> [WHAT IS EXPECTED] Look through the material below, count the lines containing the word "such", and state only the count.

> [DATA]

== Segment start ==

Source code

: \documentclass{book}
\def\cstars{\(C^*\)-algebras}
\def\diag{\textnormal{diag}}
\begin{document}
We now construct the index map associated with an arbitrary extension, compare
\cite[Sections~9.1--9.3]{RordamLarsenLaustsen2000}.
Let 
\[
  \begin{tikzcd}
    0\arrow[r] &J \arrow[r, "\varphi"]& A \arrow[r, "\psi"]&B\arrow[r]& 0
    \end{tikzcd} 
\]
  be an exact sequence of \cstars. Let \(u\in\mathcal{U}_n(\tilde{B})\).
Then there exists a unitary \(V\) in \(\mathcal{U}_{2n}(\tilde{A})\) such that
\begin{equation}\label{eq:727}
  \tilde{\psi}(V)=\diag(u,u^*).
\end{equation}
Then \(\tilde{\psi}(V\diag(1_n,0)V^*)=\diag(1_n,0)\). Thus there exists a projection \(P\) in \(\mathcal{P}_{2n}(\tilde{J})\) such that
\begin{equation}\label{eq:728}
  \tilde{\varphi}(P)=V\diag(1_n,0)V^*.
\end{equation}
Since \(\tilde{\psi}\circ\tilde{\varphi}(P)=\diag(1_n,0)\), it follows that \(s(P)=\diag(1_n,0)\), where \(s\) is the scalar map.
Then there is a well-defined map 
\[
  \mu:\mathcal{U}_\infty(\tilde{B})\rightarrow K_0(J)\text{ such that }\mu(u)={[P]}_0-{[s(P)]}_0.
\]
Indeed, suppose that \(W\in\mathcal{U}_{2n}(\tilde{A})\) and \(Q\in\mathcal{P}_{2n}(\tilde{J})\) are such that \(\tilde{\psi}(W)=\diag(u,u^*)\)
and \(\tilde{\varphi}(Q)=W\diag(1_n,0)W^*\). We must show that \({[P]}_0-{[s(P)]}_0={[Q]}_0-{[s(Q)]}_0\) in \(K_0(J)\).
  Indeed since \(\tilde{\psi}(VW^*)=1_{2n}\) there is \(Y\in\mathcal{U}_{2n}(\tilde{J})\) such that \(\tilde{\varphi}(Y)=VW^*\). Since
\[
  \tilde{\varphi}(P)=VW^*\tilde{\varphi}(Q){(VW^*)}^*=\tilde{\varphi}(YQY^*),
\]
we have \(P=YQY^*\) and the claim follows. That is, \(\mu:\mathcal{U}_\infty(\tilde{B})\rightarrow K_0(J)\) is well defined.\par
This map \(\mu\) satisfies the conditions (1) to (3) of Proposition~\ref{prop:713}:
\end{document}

== Segment end ==

> [SOLUTION TO THIS PROBLEM] 5